» Work to complete: From the first line of the material below through the line containing "#### Scenario: Column", print every line exactly as it stands, but no pictures.

##########

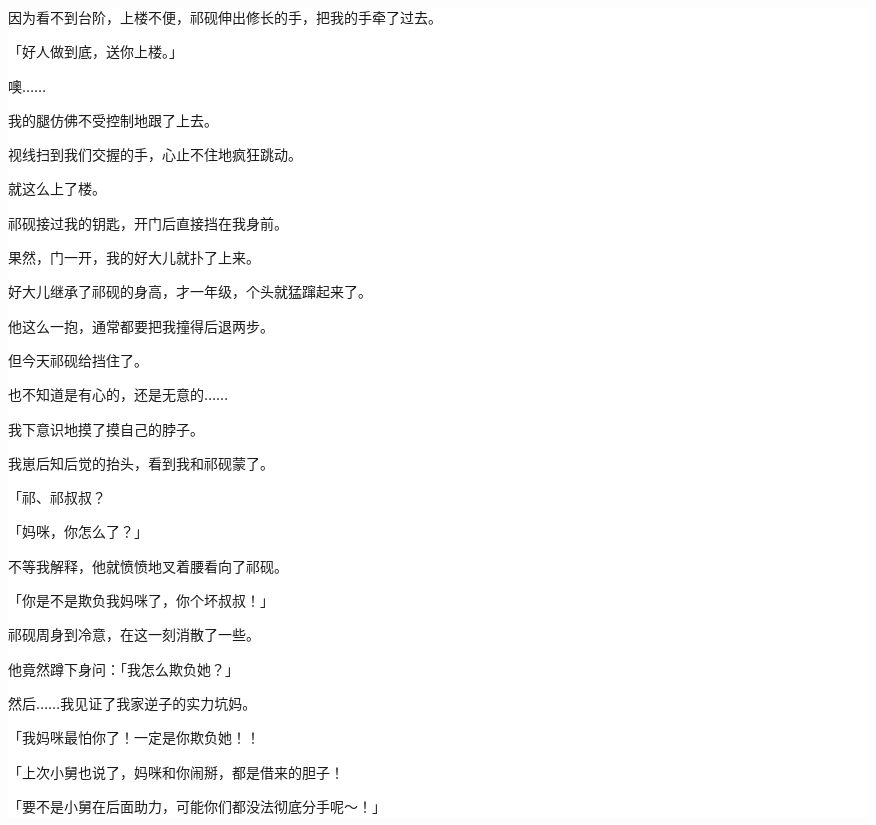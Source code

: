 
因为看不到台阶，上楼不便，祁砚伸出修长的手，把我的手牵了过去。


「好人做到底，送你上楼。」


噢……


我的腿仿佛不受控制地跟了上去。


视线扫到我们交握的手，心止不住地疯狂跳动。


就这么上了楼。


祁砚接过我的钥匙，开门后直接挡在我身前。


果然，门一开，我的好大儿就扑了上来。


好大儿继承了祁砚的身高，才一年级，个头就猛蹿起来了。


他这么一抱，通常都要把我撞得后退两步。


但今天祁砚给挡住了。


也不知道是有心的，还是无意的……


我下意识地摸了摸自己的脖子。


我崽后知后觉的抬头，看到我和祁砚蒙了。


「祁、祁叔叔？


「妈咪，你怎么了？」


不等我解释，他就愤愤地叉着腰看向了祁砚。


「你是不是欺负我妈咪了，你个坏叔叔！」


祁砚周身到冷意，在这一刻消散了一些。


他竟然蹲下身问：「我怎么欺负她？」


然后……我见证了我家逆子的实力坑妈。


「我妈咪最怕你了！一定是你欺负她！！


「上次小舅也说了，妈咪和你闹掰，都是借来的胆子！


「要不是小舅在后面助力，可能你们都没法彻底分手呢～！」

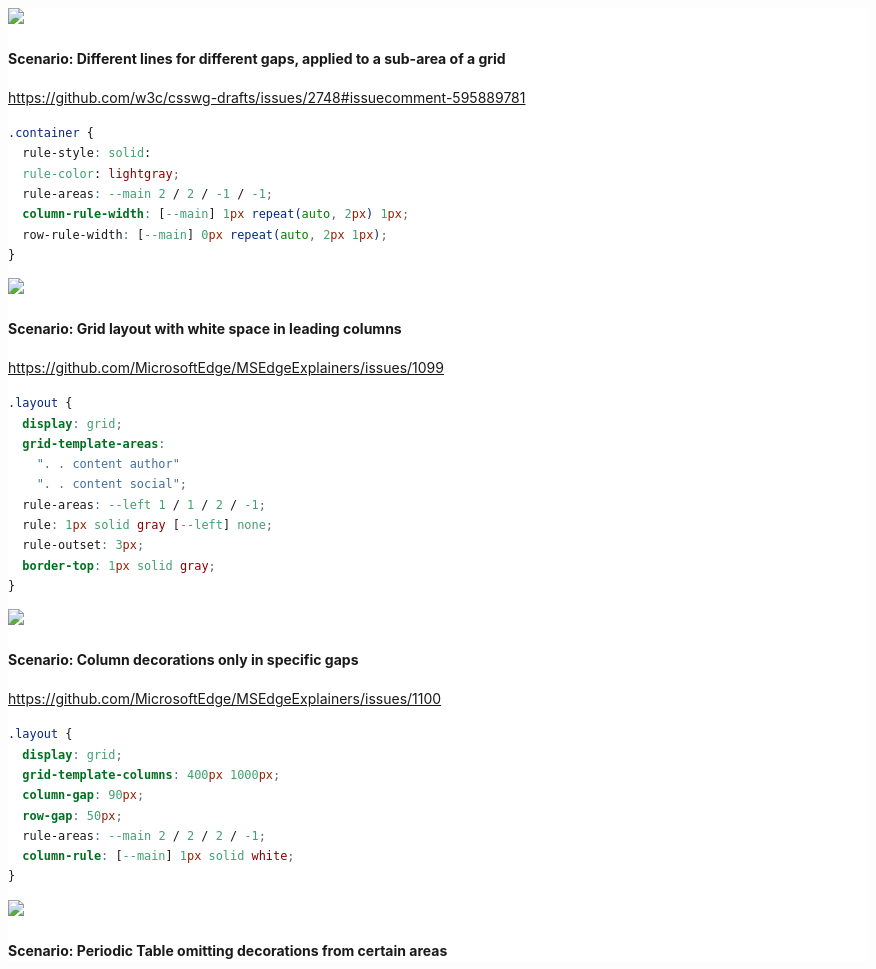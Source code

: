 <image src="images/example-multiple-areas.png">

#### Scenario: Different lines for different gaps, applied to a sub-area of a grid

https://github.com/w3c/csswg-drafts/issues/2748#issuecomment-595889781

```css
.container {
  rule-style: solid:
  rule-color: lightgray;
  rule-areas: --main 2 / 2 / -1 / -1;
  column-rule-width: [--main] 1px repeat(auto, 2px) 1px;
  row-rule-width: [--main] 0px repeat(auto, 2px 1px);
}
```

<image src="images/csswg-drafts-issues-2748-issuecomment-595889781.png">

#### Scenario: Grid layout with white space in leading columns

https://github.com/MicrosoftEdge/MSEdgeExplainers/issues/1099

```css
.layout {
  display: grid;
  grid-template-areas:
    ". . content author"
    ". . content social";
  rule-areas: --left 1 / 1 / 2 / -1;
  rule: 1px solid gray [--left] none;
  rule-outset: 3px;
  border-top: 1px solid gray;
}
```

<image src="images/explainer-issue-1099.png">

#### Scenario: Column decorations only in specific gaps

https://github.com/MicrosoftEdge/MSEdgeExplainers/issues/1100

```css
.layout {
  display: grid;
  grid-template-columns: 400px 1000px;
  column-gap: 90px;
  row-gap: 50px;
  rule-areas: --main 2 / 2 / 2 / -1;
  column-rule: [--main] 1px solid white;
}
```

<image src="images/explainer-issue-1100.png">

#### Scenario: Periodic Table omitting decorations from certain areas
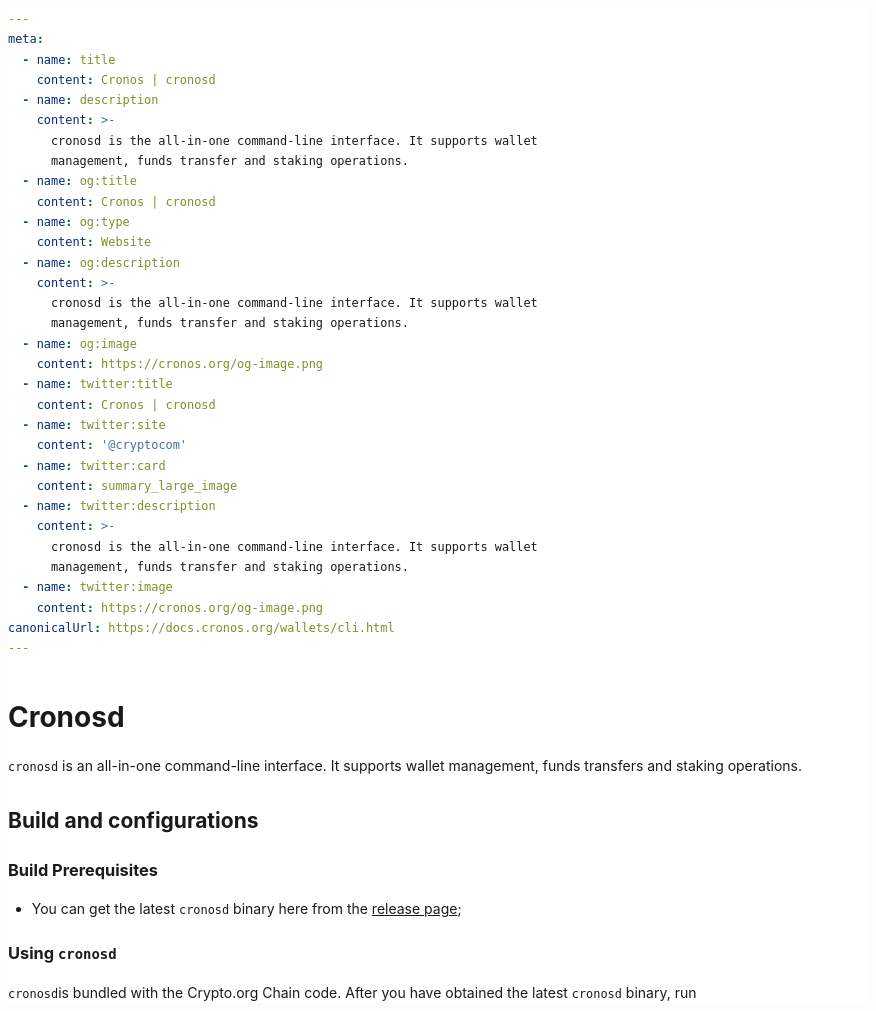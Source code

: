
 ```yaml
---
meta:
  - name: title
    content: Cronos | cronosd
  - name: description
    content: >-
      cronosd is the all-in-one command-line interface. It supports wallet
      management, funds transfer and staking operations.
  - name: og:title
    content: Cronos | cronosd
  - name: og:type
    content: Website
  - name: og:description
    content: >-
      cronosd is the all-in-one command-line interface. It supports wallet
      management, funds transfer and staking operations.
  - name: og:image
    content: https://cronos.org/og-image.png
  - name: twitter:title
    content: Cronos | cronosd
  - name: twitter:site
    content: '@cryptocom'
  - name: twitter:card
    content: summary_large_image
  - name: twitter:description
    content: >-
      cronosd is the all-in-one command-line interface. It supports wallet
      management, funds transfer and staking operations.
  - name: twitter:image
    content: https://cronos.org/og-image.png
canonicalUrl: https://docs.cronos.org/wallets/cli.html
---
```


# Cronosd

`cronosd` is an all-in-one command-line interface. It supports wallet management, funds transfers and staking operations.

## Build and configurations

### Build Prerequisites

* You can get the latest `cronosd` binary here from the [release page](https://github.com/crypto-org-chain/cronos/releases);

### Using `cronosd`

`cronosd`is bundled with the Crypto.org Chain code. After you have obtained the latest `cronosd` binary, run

##########

» Exercise response:
Source code

: 
因为看不到台阶，上楼不便，祁砚伸出修长的手，把我的手牵了过去。


「好人做到底，送你上楼。」


噢……


我的腿仿佛不受控制地跟了上去。


视线扫到我们交握的手，心止不住地疯狂跳动。


就这么上了楼。


祁砚接过我的钥匙，开门后直接挡在我身前。


果然，门一开，我的好大儿就扑了上来。


好大儿继承了祁砚的身高，才一年级，个头就猛蹿起来了。


他这么一抱，通常都要把我撞得后退两步。


但今天祁砚给挡住了。


也不知道是有心的，还是无意的……


我下意识地摸了摸自己的脖子。


我崽后知后觉的抬头，看到我和祁砚蒙了。


「祁、祁叔叔？


「妈咪，你怎么了？」


不等我解释，他就愤愤地叉着腰看向了祁砚。


「你是不是欺负我妈咪了，你个坏叔叔！」


祁砚周身到冷意，在这一刻消散了一些。


他竟然蹲下身问：「我怎么欺负她？」


然后……我见证了我家逆子的实力坑妈。


「我妈咪最怕你了！一定是你欺负她！！


「上次小舅也说了，妈咪和你闹掰，都是借来的胆子！


「要不是小舅在后面助力，可能你们都没法彻底分手呢～！」

Source code

: <image src="images/example-multiple-areas.png">

#### Scenario: Different lines for different gaps, applied to a sub-area of a grid

https://github.com/w3c/csswg-drafts/issues/2748#issuecomment-595889781

```css
.container {
  rule-style: solid:
  rule-color: lightgray;
  rule-areas: --main 2 / 2 / -1 / -1;
  column-rule-width: [--main] 1px repeat(auto, 2px) 1px;
  row-rule-width: [--main] 0px repeat(auto, 2px 1px);
}
```

<image src="images/csswg-drafts-issues-2748-issuecomment-595889781.png">

#### Scenario: Grid layout with white space in leading columns

https://github.com/MicrosoftEdge/MSEdgeExplainers/issues/1099

```css
.layout {
  display: grid;
  grid-template-areas:
    ". . content author"
    ". . content social";
  rule-areas: --left 1 / 1 / 2 / -1;
  rule: 1px solid gray [--left] none;
  rule-outset: 3px;
  border-top: 1px solid gray;
}
```

<image src="images/explainer-issue-1099.png">

#### Scenario: Column decorations only in specific gaps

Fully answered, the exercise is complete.